What Constitutes Fraud When Billing 'Incident to'?

Carolyn Buppert, NP, JD


January 03, 2011


Is it fraudulent to raise revenue by billing "incident to?" Our compliance officer mandates that charges for any service -- urine dip, glucose finger stick, patient seen by NP -- be signed by a physician only.

Response from Carolyn Buppert, NP, JD
Attorney, Law Office of Carolyn Buppert, PC, Bethesda, Maryland

It isn't fraudulent to bill "incident to," if the practice follows the rules.

Fraud is "the intentional deception or misrepresentation made by a person with the knowledge that the deception could result in some unauthorized benefit to himself or some other person."[1]

If one follows the rules on billing "incident to," there is no misrepresentation.
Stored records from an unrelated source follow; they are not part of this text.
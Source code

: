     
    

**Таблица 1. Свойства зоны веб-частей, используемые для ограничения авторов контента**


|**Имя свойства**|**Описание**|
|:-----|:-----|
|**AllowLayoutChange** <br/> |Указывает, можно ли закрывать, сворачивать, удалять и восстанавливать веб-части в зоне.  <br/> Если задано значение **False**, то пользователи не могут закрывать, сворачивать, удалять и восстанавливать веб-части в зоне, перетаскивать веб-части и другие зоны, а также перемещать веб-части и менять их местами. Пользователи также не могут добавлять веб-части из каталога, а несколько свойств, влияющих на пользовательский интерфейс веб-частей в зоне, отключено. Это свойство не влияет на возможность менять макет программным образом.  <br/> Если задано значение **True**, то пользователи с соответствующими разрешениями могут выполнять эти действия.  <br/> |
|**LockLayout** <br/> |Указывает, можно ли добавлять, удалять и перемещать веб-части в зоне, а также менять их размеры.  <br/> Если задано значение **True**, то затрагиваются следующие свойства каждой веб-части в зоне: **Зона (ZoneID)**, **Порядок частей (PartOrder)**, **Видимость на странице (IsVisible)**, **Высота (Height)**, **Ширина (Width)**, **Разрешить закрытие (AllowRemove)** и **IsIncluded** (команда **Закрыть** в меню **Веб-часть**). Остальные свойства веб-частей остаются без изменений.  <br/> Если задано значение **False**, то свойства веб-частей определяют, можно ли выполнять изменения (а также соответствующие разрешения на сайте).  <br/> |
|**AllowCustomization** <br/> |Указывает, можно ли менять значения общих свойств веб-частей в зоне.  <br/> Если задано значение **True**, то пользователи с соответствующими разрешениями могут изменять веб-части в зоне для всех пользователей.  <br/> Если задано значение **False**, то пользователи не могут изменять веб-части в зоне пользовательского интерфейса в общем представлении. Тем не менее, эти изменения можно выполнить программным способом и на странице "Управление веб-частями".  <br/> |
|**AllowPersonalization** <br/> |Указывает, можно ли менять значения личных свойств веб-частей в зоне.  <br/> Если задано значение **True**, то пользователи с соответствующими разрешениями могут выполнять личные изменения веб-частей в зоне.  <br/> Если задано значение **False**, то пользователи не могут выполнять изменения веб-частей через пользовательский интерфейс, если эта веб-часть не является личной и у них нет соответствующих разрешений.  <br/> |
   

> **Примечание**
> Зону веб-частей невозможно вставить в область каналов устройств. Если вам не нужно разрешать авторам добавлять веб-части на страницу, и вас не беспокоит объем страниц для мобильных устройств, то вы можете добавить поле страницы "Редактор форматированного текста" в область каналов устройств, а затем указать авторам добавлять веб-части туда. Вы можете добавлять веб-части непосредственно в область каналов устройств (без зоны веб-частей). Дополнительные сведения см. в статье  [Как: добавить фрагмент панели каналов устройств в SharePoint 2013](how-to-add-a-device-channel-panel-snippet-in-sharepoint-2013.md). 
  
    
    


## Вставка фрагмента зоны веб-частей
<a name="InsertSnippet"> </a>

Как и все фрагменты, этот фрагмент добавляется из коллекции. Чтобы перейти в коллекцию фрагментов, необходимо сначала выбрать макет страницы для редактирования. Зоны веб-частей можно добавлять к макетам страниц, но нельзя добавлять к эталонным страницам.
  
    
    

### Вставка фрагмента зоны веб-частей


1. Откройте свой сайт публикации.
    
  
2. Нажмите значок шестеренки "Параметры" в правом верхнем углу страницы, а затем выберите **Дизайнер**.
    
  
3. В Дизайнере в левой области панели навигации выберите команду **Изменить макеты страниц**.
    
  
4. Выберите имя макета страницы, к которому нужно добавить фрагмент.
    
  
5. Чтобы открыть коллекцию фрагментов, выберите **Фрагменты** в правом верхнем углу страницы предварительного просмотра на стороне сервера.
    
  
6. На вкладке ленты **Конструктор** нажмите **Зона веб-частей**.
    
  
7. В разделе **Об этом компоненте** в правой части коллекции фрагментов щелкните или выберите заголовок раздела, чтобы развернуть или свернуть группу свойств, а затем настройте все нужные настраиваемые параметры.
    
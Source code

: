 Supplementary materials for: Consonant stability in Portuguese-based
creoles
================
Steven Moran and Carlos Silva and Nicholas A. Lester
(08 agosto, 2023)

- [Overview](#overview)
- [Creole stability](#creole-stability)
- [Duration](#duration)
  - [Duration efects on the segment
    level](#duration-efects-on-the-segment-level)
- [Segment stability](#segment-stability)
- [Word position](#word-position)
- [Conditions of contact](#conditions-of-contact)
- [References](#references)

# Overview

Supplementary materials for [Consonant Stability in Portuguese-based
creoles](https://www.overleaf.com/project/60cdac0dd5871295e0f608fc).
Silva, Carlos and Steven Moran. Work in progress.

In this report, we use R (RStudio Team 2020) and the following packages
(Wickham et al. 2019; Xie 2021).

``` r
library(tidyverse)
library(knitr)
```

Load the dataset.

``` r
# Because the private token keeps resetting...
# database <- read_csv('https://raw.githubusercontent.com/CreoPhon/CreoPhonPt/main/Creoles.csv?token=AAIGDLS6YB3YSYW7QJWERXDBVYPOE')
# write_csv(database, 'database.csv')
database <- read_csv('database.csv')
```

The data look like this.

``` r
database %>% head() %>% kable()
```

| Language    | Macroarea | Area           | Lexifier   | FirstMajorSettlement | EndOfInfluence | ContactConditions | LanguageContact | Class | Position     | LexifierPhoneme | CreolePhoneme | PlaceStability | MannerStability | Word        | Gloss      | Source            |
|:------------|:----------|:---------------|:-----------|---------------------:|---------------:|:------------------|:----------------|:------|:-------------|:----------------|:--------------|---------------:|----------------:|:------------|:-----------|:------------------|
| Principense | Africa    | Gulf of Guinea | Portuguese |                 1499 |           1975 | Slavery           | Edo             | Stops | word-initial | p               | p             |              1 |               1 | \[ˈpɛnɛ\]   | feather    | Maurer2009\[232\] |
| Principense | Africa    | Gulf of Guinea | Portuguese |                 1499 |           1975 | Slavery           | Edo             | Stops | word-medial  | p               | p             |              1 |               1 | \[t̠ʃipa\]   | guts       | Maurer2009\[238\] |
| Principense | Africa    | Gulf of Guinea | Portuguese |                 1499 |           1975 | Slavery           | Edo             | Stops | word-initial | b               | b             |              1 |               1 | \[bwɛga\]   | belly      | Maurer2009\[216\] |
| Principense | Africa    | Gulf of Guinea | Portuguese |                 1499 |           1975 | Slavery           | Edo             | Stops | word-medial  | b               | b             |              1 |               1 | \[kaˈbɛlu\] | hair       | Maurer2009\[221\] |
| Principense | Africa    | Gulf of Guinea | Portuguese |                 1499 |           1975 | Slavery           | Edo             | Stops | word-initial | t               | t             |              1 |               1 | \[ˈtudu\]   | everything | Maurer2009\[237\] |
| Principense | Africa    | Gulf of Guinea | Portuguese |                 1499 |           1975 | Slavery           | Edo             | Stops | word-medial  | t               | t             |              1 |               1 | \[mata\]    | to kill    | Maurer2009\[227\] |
Under the "incident to" rules, a practice or clinic may bill a nurse practitioner's (NP's) services under a physician's name, if:

  • Physician services were performed by a NP in the office;

  • The physician or the physician's group employed the NP or had an independent contract with the NP;

  • The physician performed the initial service;

  • The physician was in the suite at the time the NP performed the service; and

  • The physician remains involved in the care of the patient.

The rules on "incident to" are in the Medicare Benefit Policy Manual.[2]

When a practice bills an NP's service "incident to," the practice receives 100% of the Physician Fee Schedule rate rather than 85%, which is the rate Medicare pays when services are billed under an NP's name. The "incident to" rules are for Medicare. Other payers may or may not follow Medicare's "incident to" rules.

It would be inappropriate, and most likely a misrepresentation, to bill everything under a physician's provider number, knowing that the rules aren't always being followed. For example, if the clinic is a 1-physician operation and the physician is not always in the office, then all charges cannot be billed "incident to." If the physician goes out to lunch or to the hospital across the street, or is on vacation, there would be no lawful opportunity to bill "incident to," because the physician is out of the office suite. Also, it would be a misrepresentation to make the NP invisible on the claim form. Under Medicare rules, if an NP performs an evaluation/management service for a patient, and the plan is to bill the service "incident to" a physician's service, the claim should be submitted with the rendering provider's (the NP's) NPI number in item 24J and the supervising physician's name in items 17 and 31. It would be a misrepresentation to put the physician's NPI in item 24J as rendering provider.[3]

If a practice were audited and the Medicare auditors found that a claim had been submitted showing a physician as rendering provider or physician as supervising physician, and the progress note was written and signed by an NP, and the appointment book doesn't show the physician as being present on the day of service, Medicare is most likely going to deny payment for the service. If Medicare finds enough of such instances of erroneous billing, then the practice could be subject to a charge of fraud.